I don't have this problem luckily but thinking about it I'd suggest two things

1. Buy a good training collar and learn how to properly use it.
2. Put your dog in a _down_ before he starts to bark and make him stay through the _down_ until the people pass. 

I would learn to use the training collar in your yard first. Expect this to take weeks to correct and take your time. A training collar is not a silver bullet, but another tool you use. Persistence and patience are your best tools.

In puppy classes, our instructor told us that a true down is when the hips are flipped to the side. This is a physically relaxed position. Just sitting butt and fore arms on the ground is not a down. Get your dog to flip its rear to the side and treat. Again, this will take time.

A mussel might be a good investment until you get him trained.

Vizslas can be intimidating anyway and a barking Vizsla will not win you many friends on your walks. Off leash walking areas are getting harder to find. People complain about aggressive dogs and tell the authorities to ban off leash walks or ban dogs all together.

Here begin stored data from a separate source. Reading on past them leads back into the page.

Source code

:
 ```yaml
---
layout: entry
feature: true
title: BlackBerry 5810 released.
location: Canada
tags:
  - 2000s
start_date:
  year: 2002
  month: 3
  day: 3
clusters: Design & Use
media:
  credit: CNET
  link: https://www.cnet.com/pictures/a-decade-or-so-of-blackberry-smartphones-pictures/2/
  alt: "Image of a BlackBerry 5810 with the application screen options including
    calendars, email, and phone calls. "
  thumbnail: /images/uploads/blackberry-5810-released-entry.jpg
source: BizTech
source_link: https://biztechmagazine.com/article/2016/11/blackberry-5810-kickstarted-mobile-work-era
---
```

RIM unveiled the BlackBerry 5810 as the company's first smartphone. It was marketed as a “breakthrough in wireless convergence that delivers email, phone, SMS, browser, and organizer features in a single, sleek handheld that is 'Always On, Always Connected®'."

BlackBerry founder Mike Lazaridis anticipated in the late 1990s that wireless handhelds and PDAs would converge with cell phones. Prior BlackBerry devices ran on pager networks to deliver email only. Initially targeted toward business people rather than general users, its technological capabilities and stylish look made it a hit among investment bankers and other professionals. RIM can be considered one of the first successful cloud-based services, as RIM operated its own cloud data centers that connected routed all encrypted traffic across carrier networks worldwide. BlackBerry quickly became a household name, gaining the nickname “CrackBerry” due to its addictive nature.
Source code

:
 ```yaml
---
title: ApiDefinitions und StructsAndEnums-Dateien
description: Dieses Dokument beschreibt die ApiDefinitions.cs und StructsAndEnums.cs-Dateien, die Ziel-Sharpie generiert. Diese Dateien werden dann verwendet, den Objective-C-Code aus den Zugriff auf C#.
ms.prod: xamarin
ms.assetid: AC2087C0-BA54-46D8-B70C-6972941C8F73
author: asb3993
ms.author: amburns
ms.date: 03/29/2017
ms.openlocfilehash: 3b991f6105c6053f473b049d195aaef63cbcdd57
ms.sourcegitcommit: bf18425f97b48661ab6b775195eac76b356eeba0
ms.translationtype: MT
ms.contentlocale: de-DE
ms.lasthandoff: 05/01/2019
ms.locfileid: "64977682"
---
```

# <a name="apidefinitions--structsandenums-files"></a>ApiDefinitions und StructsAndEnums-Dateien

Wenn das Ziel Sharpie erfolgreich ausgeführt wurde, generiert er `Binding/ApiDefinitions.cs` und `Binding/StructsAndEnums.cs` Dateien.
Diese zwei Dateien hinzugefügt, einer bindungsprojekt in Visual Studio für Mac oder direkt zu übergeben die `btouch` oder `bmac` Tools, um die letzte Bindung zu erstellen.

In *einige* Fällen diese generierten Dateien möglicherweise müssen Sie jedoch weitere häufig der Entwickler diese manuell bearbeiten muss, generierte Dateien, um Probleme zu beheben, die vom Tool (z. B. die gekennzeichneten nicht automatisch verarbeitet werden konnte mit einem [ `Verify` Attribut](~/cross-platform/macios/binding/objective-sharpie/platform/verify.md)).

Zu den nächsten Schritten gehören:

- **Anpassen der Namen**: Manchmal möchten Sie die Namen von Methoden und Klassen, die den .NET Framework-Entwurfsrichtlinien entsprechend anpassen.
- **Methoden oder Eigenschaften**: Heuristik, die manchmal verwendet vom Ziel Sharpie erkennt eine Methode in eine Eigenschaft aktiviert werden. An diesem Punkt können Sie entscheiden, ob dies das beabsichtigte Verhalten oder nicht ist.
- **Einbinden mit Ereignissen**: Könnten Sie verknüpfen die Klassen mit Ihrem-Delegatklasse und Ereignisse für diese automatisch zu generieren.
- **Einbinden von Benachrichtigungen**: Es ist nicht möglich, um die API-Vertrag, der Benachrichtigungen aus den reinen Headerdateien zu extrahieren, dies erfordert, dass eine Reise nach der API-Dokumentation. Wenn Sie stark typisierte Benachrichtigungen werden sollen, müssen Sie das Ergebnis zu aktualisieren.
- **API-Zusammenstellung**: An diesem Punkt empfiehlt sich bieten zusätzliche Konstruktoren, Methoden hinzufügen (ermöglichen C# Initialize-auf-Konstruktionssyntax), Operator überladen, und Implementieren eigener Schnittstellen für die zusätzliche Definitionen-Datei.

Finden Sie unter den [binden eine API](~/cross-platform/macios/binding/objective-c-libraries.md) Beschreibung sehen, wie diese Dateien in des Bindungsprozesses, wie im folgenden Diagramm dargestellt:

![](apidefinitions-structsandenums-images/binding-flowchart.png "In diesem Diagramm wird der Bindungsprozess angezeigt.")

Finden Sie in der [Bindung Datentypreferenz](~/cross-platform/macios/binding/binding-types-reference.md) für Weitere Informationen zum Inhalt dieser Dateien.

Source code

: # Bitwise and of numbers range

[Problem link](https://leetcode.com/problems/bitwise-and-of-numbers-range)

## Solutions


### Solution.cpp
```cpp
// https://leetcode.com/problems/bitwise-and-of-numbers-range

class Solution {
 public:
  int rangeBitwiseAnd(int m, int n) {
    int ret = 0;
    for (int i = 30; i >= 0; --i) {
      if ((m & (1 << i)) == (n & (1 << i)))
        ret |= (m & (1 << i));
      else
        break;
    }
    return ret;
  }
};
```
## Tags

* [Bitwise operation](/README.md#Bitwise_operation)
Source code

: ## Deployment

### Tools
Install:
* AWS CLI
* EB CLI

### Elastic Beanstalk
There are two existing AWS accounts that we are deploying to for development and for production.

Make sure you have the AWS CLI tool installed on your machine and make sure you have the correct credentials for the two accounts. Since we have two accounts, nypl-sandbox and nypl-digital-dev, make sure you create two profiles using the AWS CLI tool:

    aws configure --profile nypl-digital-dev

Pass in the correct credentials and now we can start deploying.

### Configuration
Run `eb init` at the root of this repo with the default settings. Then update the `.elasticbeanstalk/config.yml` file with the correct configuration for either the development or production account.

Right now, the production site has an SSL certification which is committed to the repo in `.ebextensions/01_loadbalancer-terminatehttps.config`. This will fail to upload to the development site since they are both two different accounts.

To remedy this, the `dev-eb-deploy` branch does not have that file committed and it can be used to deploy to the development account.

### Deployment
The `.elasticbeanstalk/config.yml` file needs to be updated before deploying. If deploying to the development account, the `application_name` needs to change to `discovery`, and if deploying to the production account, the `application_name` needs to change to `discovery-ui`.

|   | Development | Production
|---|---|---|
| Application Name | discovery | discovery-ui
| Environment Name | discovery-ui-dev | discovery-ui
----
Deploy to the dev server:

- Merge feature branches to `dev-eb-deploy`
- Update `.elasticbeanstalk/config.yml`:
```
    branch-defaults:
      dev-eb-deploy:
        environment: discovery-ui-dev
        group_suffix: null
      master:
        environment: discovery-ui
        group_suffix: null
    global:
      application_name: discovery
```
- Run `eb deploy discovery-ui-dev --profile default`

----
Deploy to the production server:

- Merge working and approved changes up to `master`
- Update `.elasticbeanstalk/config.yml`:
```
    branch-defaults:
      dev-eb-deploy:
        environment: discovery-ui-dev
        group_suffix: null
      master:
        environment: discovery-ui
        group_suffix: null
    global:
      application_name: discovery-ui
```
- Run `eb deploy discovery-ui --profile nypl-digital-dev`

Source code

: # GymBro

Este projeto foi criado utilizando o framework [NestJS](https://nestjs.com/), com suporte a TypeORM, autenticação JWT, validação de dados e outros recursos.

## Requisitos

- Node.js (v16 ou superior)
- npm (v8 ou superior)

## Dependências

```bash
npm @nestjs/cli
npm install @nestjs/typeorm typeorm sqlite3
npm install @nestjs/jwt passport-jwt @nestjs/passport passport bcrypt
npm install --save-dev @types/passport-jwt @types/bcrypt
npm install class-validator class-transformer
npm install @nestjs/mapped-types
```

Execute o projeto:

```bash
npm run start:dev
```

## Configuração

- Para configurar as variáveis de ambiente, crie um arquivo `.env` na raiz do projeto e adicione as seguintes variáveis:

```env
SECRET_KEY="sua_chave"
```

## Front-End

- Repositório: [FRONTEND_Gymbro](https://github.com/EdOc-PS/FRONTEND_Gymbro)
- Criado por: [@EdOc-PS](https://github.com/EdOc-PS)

Do everything you can to correct the situation. 

Happy trails,

Rod 
http://redbirddog.blogspot.com


----------



## datacan (May 15, 2011)

Very sad but true. People do complain too much. I had kids drop the bike and run into their mothers arms, the mother screaming yet Sam was nowhere near them. Just smelling some poop. The sight of a dog off leash is enough for some people.
I have seen a Doberman who the owner tried to put in a down just because someone was passing by. It is really not easy on wet and cold grass.


----------



## laurita (Jun 12, 2011)

I think that an easier option would be desensitizing your dog to strangers. Here are 3 things I'd do to help: 1) have the strangers tossing treats at your dog as they pass by and 2) work on getting your dog's attention on you through a "watch me" or "look at me" command. Once your dog is barking and barking, he has passed his threshold. You've lost your opportunity to keep arousal low. 3) Nail down a solid recall; you will have to develop this inside first. A trainer told me to have someone help you by holding a tupperware of treats and trying to call your dog away from the treats using something even yummier. Once you get this, start trying to do it outside using things like a stuffed animal, etc.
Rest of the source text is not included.